• WORK INSTRUCTIONS:
Please print exactly the lines below, from the start of the material up to and including the line with "Jeżeli cząstka (np.~elektron)", but none of the pictures.

Segment Open

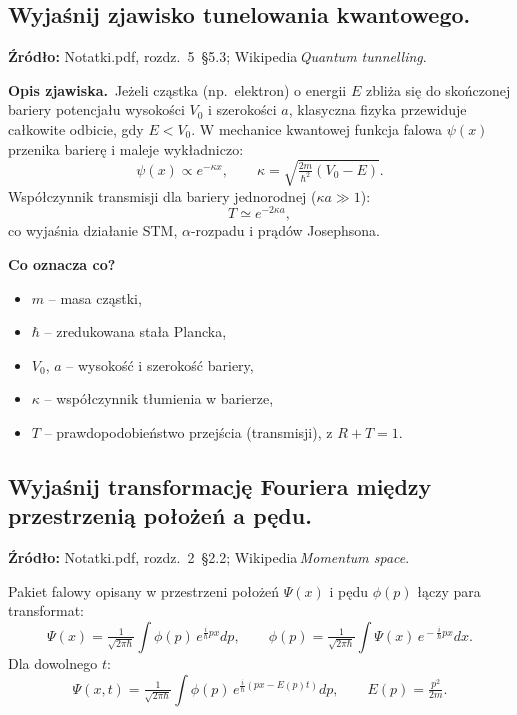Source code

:\subsection{Wyjaśnij zjawisko tunelowania kwantowego.}

\textbf{Źródło:} Notatki.pdf, rozdz.~5~\S5.3; Wikipedia\,\emph{Quantum tunnelling}.
		
		\vspace{4pt}
		\textbf{Opis zjawiska.}\  
		Jeżeli cząstka (np.~elektron) o energii $E$ zbliża się do skończonej bariery
		potencjału wysokości $V_0$ i szerokości $a$, klasyczna fizyka
		przewiduje całkowite odbicie, gdy $E<V_0$.
		W mechanice kwantowej funkcja falowa $\psi(x)$ przenika barierę i maleje
		wykładniczo:
		\[
		\psi(x)\propto e^{-\kappa x},\qquad \kappa=\sqrt{\tfrac{2m}{\hbar^{2}}(V_0-E)}.
		\]
		Współczynnik transmisji dla bariery jednorodnej ($\kappa a\gg1$):
		\[
		T\simeq e^{-2\kappa a},
		\]
		co wyjaśnia działanie STM, $\alpha$-rozpadu i prądów Josephsona.
		
		\vspace{4pt}
		\textbf{Co oznacza co?}
		\begin{itemize}
			\item $m$ – masa cząstki,
			\item $\hbar$ – zredukowana stała Plancka,
			\item $V_0$, $a$ – wysokość i szerokość bariery,
			\item $\kappa$ – współczynnik tłumienia w barierze,
			\item $T$ – prawdopodobieństwo przejścia (transmisji), z $R+T=1$.
		\end{itemize}

\subsection{Wyjaśnij transformację Fouriera między przestrzenią położeń a pędu.}

\textbf{Źródło:} Notatki.pdf, rozdz.~2~\S2.2; Wikipedia\,\emph{Momentum space}.
		
		Pakiet falowy opisany w przestrzeni położeń $\Psi(x)$ i pędu $\phi(p)$ łączy
		para transformat:
		\[
		\boxed{\Psi(x)=\tfrac{1}{\sqrt{2\pi\hbar}}\!\int\!\phi(p)\,e^{\tfrac{i}{\hbar}px}dp},\qquad
		\boxed{\phi(p)=\tfrac{1}{\sqrt{2\pi\hbar}}\!\int\!\Psi(x)\,e^{\! -\tfrac{i}{\hbar}px}dx}.
		\]
		Dla dowolnego $t$:
		\[
		\Psi(x,t)=\tfrac{1}{\sqrt{2\pi\hbar}}\!\int\!\phi(p)\,e^{\tfrac{i}{\hbar}(px-E(p)t)}dp,\qquad E(p)=\tfrac{p^{2}}{2m}.
		\]
		
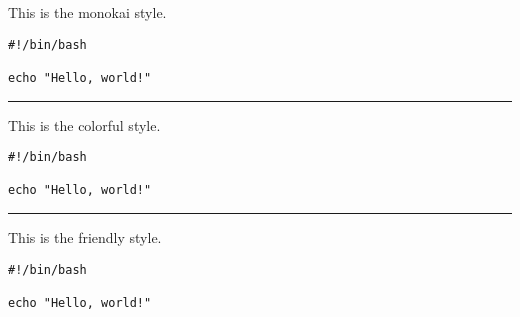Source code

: \documentclass{article}
\begin{document}
\begin{center}

This is the {\ttfamily monokai} style.

\begin{verbatim}
#!/bin/bash

echo "Hello, world!"
\end{verbatim}

\hrule
\vspace{6pt}

This is the {\ttfamily colorful} style.

\begin{verbatim}
#!/bin/bash

echo "Hello, world!"
\end{verbatim}

\hrule
\vspace{6pt}

This is the {\ttfamily friendly} style.

\begin{verbatim}
#!/bin/bash

echo "Hello, world!"
\end{verbatim}
\end{center}
\end{document}
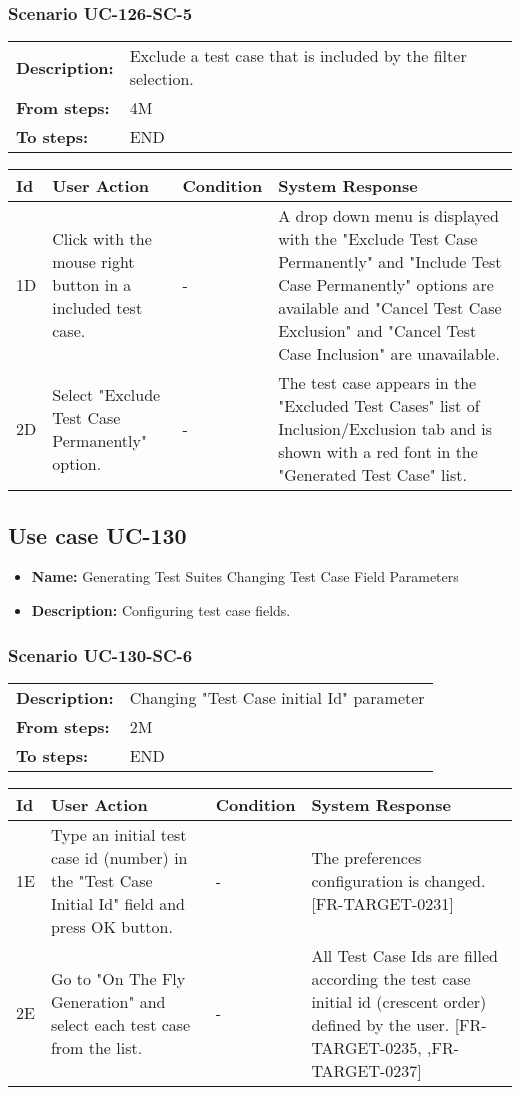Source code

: \documentclass[a4paper,11pt]{article}
\newcommand{\bl}{\\ \hline}
\begin{document}
\subsubsection*{Scenario UC-126-SC-5}
\begin{tabular}{p{1in}p{4in}}
{\bf Description:} & Exclude a test case that is included by the filter selection. \\
{\bf From steps:} & 4M \\
{\bf To steps:} & END \\
\end{tabular}
 
\begin{tabular}{|p{0.8in}|p{1.6in}|p{1.6in}|p{1.6in}|}
\hline
Id & User Action & Condition & System Response  \bl 
1D & Click with the mouse right button in a included test case. & - & A drop down menu is displayed with the "Exclude Test Case Permanently" and "Include Test Case Permanently" options are available and "Cancel Test Case Exclusion" and "Cancel Test Case Inclusion" are unavailable. \bl 
2D & Select "Exclude Test Case Permanently" option. & - & The test case appears in the "Excluded Test Cases" list of Inclusion/Exclusion tab and is shown with a red font in the "Generated Test Case" list. \bl 
\end{tabular}
\subsection*{Use case UC-130}
\begin{itemize}
\item {\bf Name: }Generating Test Suites Changing Test Case Field Parameters
\item {\bf Description: }Configuring test case fields.
\end{itemize}
\subsubsection*{Scenario UC-130-SC-6}
\begin{tabular}{p{1in}p{4in}}
{\bf Description:} & Changing "Test Case initial Id" parameter \\
{\bf From steps:} & 2M \\
{\bf To steps:} & END \\
\end{tabular}
 
\begin{tabular}{|p{0.8in}|p{1.6in}|p{1.6in}|p{1.6in}|}
\hline
Id & User Action & Condition & System Response  \bl 
1E & Type an initial test case id (number) in the "Test Case Initial Id" field and press OK button. & - & The preferences configuration is changed. [FR-TARGET-0231] \bl 
2E & Go to "On The Fly Generation" and select each test case from the list. & - & All Test Case Ids are filled according the test case initial id (crescent order) defined by the user. [FR-TARGET-0235, ,FR-TARGET-0237] \bl 
\end{tabular}
\end{document}
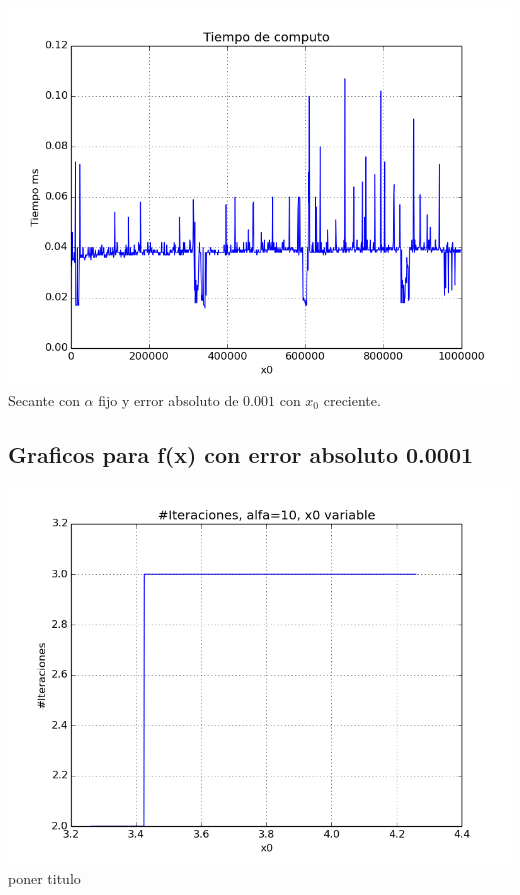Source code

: \begin{center}
\includegraphics[scale=0.5]{graficos/tiempo-f-secante-alfa_fijo-absoluto-0.001-alejando.png}\\
Secante con $\alpha$ fijo y error absoluto de $0.001$ con $x_0$ creciente.
\end{center}

\subsection{Graficos para f(x) con error absoluto 0.0001}

\begin{center}
\includegraphics[scale=0.5]{graficos/iteraciones-f-newton-alfa_fijo-absoluto-0.0001-alejando_cercano.png}\\
poner titulo
\end{center}

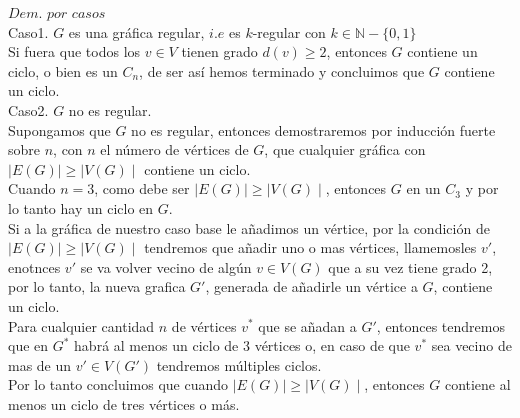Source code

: \documentclass[12pt]{article}
\begin{document}
$Dem.$ $por$ $casos$\\

Caso1. $G$ es una gráfica regular, $i.e$ es $k$-regular con $k \in \mathbb{N} - \{0,1\}$\\

Si fuera que todos los $v \in V$ tienen grado $d(v) \geq 2$, entonces $G$ contiene un ciclo, o bien es un $C_n$, de ser así hemos terminado
y concluimos que $G$ contiene un ciclo.\\

Caso2. $G$ no es regular.\\

Supongamos que $G$ no es regular, entonces demostraremos por inducción fuerte sobre $n$, con $n$ 
el número de vértices de $G$, que cualquier gráfica con $\mid E(G) \mid \geq \mid V(G) \mid$ contiene un ciclo.\\

Cuando $n = 3$, como debe ser $\mid E(G) \mid \geq \mid V(G) \mid$, entonces $G$ en un $C_3$ y por lo tanto hay un ciclo en $G$.\\

Si a la gráfica de nuestro caso base le añadimos un vértice, por la condición de $\mid E(G) \mid \geq \mid V(G) \mid$
tendremos que añadir uno o mas vértices, llamemosles $v'$, enotnces $v'$ se va volver vecino 
de algún $v \in V(G)$ que a su vez tiene grado 2, por lo tanto, la nueva grafica $G'$, generada de añadirle un vértice 
a $G$, contiene un ciclo.\\

Para cualquier cantidad $n$ de vértices $v^{\ast}$ que se añadan a $G'$, entonces tendremos que en $G^{\ast}$ habrá al menos
un ciclo de 3 vértices o, en caso de que $v^{\ast}$ sea vecino de mas de un $v' \in V(G')$ tendremos múltiples ciclos.\\

Por lo tanto concluimos que cuando $\mid E(G) \mid \geq \mid V(G) \mid$, entonces $G$ contiene al menos un ciclo
de tres vértices o más.\\
\end{document}
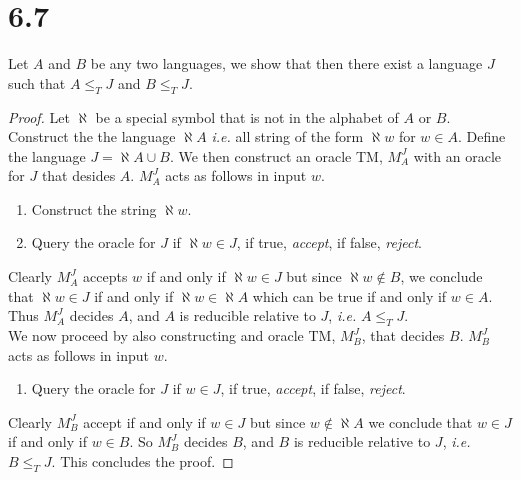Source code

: \documentclass[a4paper,11pt]{article}
\newcommand{\ie}{\emph{i.e.} }
\numberwithin{equation}{section}
\begin{document}
\section*{6.7}
Let $ A $ and $ B $ be any two languages, we show that then there exist a language $ J $ such that $ A\leq_T J $ and $ B\leq_T J $.
\begin{proof}
	Let $ \aleph $ be a special symbol that is not in the alphabet of $ A $ or $ B $. Construct the the language $ \aleph A $ \ie all string of the form $ \aleph w $ for $ w\in A $. Define the language $ J=\aleph A\cup B $. We then construct an oracle TM, $ M^J_A $ with an oracle for $ J $ that desides $ A $. $ M_A^J $ acts as follows in input $ w $. \begin{enumerate}
		\item Construct the string $ \aleph w $.
		\item Query the oracle for $ J $ if $ \aleph w\in J $, if true, \emph{accept}, if false, \emph{reject}.
	\end{enumerate}
	Clearly $ M_A^J $ accepts $ w $ if and only if $ \aleph w\in J $ but since $ \aleph w\notin B $, we conclude that $ \aleph w\in J $ if and only if $ \aleph w\in \aleph A $ which can be true if and only if $ w\in A $. Thus $ M_A^J $ decides $ A $, and $ A $ is reducible relative to $ J $, \ie $ A\leq_T J $.\\
	We now proceed by also constructing and oracle TM, $ M_B^J $, that decides $ B $. $ M_B^J $ acts as follows in input $ w $. \begin{enumerate}
		\item Query the oracle for $ J $ if $ w\in J $, if true, \emph{accept}, if false, \emph{reject}.
	\end{enumerate}
	Clearly $ M_B^J $ accept if and only if $ w\in J $ but since $ w\notin \aleph A $ we conclude that $ w\in J $ if and only if $ w\in B $. So $ M_B^J $ decides $ B $, and $ B $ is reducible relative to $ J $, \ie $ B\leq_T J $. This concludes the proof.
\end{proof}
\end{document}
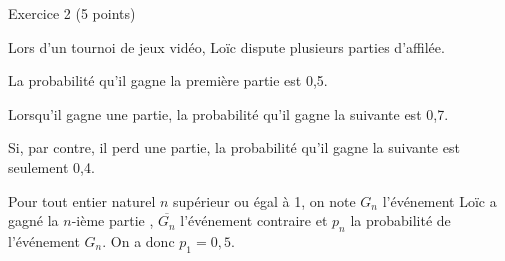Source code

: 
%
\begin{h2}Exercice 2 (5 points)\end{h2}
\par
Lors d'un tournoi de jeux vidéo, Loïc dispute plusieurs parties d'affilée.
\par
La probabilité qu'il gagne la première partie est 0,5.
\par
Lorsqu'il gagne une partie, la probabilité qu'il gagne la suivante est 0,7.
\par
Si, par contre, il perd une partie, la probabilité qu'il gagne la suivante est seulement 0,4.
\par
Pour tout entier naturel $n$ supérieur ou égal à 1, on note $G_n$ l'événement \og Loïc a gagné la $n$-ième partie \fg{}, $\overline{G_n}$ l'événement contraire et $p_n$ la probabilité de l'événement $G_n$. On a donc $p_1=0,5$.
\par

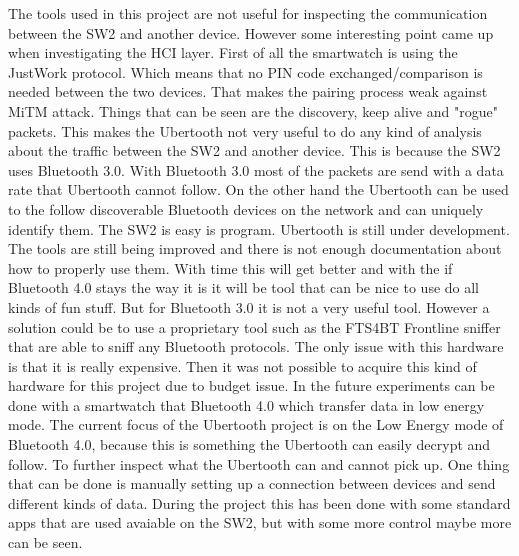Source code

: The tools used in this project are not useful for inspecting the communication between the SW2 and another device. However some interesting point came up when investigating the HCI layer. First of all the smartwatch is using the JustWork protocol. Which means that no PIN code exchanged/comparison is needed between the two devices. That makes the pairing process weak against MiTM attack. Things that can be seen are the discovery, keep alive and  "rogue" packets. This makes the Ubertooth not very useful to do any kind of analysis about the traffic between the SW2 and another device. This is because the SW2 uses Bluetooth 3.0. With Bluetooth 3.0  most of the packets are send with a data rate that Ubertooth cannot follow. \pend  On the other hand the Ubertooth can be used to the follow discoverable Bluetooth devices on the network and can uniquely identify them. The SW2 is easy is program. 
Ubertooth is still under development. The tools are still being improved and there is not enough documentation about how to properly use them. With time this will get better and with the if Bluetooth 4.0 stays the way it is it will be tool that can be nice to use do all kinds of fun stuff. But for Bluetooth 3.0 it is not a very useful tool. However a solution could be to use a proprietary tool such as the FTS4BT Frontline sniffer \cite{FTS4BT} that are able to sniff any Bluetooth protocols. The only issue with this hardware is that it is really expensive. Then it was not possible to acquire this kind of hardware for this project due to budget issue.
\pend
In the future experiments can be done with a smartwatch that Bluetooth 4.0 which transfer data in low energy mode. The current focus of the Ubertooth project is on the Low Energy mode of Bluetooth 4.0, because this is something the Ubertooth can easily decrypt and follow. 
To further inspect what the Ubertooth can and cannot pick up. One thing that can be done is manually setting up a connection between devices and send different kinds of data. During the project this has been done with some standard apps that are used avaiable on the SW2, but with some more control maybe more can be seen. \pend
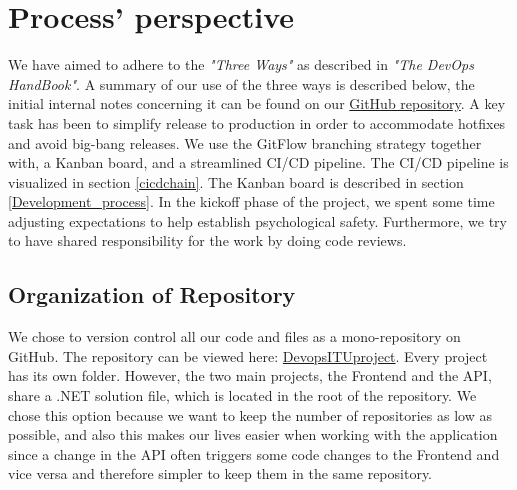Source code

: \documentclass[10pt]{article}
\begin{document}
\section{Process' perspective}
We have aimed to adhere to the \textit{"Three Ways"} as described in \textit{"The DevOps HandBook"}\cite{kim2021devops}. A summary of our use of the three ways is described below, the initial internal notes concerning it can be found on our \href{https://github.com/Arklaide/devopsITUproject/blob/main/report/sub-reports/ThreeWays.md}{GitHub repository}.
A key task has been to simplify release to production in order to accommodate hotfixes and avoid big-bang releases. We use the GitFlow branching strategy together with, a Kanban board, and a streamlined CI/CD pipeline. The CI/CD pipeline is visualized in section \ref{cicdchain}. The Kanban board is described in section \ref{Development_process}. In the kickoff phase of the project, we spent some time adjusting expectations to help establish psychological safety. Furthermore, we try to have shared responsibility for the work by doing code reviews.

\subsection{Organization of Repository}
We chose to version control all our code and files as a mono-repository on GitHub. The repository can be viewed here: \href{https://github.com/Arklaide/devopsITUproject}{DevopsITUproject}.
Every project has its own folder. However, the two main projects, the Frontend and the API, share a .NET solution file, which is located in the root of the repository.
We chose this option because we want to keep the number of repositories as low as possible, and also this makes our lives easier when working with the application since a change in the API often triggers some code changes to the Frontend and vice versa and therefore simpler to keep them in the same repository.
\end{document}
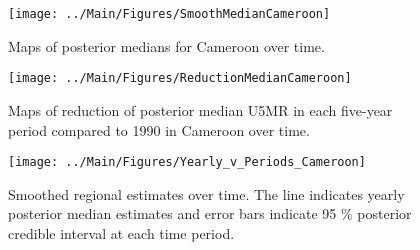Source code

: \documentclass[12pt]{article}\usepackage[]{graphicx}\usepackage[]{color}
\newenvironment{knitrout}{}{} %
\begin{document}
\begin{knitrout}
\color{fgcolor}\begin{figure}[bht]

{\centering \texttt{[image: ../Main/Figures/SmoothMedianCameroon]} 

}

\caption[Maps of posterior medians for Cameroon  over time]{Maps of posterior medians for Cameroon  over time.}\label{fig:unnamed-chunk-44}
\end{figure}


\end{knitrout}
\begin{knitrout}
\color{fgcolor}\begin{figure}[bht]

{\centering \texttt{[image: ../Main/Figures/ReductionMedianCameroon]} 

}

\caption[Maps of reduction of posterior median U5MR in each five-year period compared to 1990 in Cameroon over time]{Maps of reduction of posterior median U5MR in each five-year period compared to 1990 in Cameroon over time.}\label{fig:unnamed-chunk-45}
\end{figure}


\end{knitrout}
\begin{knitrout}
\color{fgcolor}\begin{figure}[bht]

{\centering \texttt{[image: ../Main/Figures/Yearly\_v\_Periods\_Cameroon]} 

}

\caption[Smoothed regional estimates over time]{Smoothed regional estimates over time. The line indicates yearly posterior median estimates and error bars indicate 95 \% posterior credible interval at each time period.}\label{fig:unnamed-chunk-46}
\end{figure}


\end{knitrout}
\end{document}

Segment Closed

• EXERCISE RESULT:
Source code

:\subsection{Wyjaśnij zjawisko tunelowania kwantowego.}

\textbf{Źródło:} Notatki.pdf, rozdz.~5~\S5.3; Wikipedia\,\emph{Quantum tunnelling}.
		
		\vspace{4pt}
		\textbf{Opis zjawiska.}\  
		Jeżeli cząstka (np.~elektron) o energii $E$ zbliża się do skończonej bariery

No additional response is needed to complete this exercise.